Townsend argued that China's own reserve policy will unavoidably face the same fate, simply due to the ballooning costs entailed in continuing to purchase, insure and store the commodity. "And when it does, there will be pain to pay," he added.
This has happened before, economists point out. China amassed a large stockpile in the mid-1990s and then began to sell it off in 1999 and the early 2000s, leading to record low prices in the world cotton market. Even when the US decided to end its reserve program in 1986 in favour of a marketing loan model, the administration's careful planning was unable to prevent a US$0.30 drop in the price of cotton per pound, Townsend noted in a subsequent interview.
The reason China is buying so much cotton now involves a mix of politics and economics.

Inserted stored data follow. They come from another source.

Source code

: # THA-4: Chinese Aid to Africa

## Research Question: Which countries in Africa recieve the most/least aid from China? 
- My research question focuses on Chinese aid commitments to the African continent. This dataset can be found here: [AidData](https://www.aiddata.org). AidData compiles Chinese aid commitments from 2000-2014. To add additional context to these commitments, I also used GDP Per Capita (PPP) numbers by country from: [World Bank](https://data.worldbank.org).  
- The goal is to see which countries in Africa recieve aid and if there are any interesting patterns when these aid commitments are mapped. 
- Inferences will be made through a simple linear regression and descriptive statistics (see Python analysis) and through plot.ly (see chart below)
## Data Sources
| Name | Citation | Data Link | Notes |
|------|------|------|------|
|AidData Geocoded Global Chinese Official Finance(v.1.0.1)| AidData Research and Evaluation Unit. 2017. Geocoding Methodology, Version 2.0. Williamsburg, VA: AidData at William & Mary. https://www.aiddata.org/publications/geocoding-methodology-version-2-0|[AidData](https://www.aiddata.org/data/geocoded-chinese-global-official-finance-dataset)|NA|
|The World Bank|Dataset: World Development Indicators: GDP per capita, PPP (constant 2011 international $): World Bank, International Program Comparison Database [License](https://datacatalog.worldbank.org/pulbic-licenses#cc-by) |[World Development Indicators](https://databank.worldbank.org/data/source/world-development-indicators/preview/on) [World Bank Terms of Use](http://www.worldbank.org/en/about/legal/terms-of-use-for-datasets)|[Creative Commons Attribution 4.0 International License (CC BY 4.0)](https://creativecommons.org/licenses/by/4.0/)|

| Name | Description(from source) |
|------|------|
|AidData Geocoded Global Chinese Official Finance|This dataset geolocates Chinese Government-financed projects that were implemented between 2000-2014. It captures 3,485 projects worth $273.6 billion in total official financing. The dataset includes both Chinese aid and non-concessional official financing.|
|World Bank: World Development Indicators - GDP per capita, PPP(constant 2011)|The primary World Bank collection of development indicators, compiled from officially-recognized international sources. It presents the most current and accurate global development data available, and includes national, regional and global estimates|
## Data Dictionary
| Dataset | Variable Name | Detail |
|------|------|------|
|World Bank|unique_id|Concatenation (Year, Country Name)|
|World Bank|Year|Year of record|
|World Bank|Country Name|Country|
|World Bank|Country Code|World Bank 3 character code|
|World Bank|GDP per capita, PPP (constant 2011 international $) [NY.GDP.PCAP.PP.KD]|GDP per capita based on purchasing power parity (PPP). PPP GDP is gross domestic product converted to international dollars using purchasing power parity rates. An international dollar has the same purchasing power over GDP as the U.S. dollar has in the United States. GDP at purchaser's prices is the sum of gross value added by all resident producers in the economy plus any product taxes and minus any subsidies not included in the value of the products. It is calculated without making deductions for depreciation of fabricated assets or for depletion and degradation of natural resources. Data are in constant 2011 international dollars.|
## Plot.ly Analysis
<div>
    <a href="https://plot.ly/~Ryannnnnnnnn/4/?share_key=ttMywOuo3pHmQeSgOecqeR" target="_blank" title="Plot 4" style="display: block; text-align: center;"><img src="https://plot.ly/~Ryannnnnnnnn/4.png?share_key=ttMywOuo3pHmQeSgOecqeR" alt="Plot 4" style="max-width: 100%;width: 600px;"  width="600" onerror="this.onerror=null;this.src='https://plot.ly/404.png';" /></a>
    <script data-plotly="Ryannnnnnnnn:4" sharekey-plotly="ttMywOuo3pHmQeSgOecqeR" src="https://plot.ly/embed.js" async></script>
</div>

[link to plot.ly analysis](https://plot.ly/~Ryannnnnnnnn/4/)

With an earlier stockpile nearly depleted and the onset of extreme price volatility early last year, the Chinese government promised its cotton farmers last April that it would buy their crops at RMB19,800 per tonne -- or about US$1.42 per pound at current exchange rates -- through March 2012 if prices dipped below that value.
But it did so at a time when prices were volatile and abnormally high, hovering around US$2 per pound. Then in October, domestic prices began to drop, triggering Chinese purchases from farmers; the reserve also began to gobble up imports, with a lower world market price of around 90 cents a pound.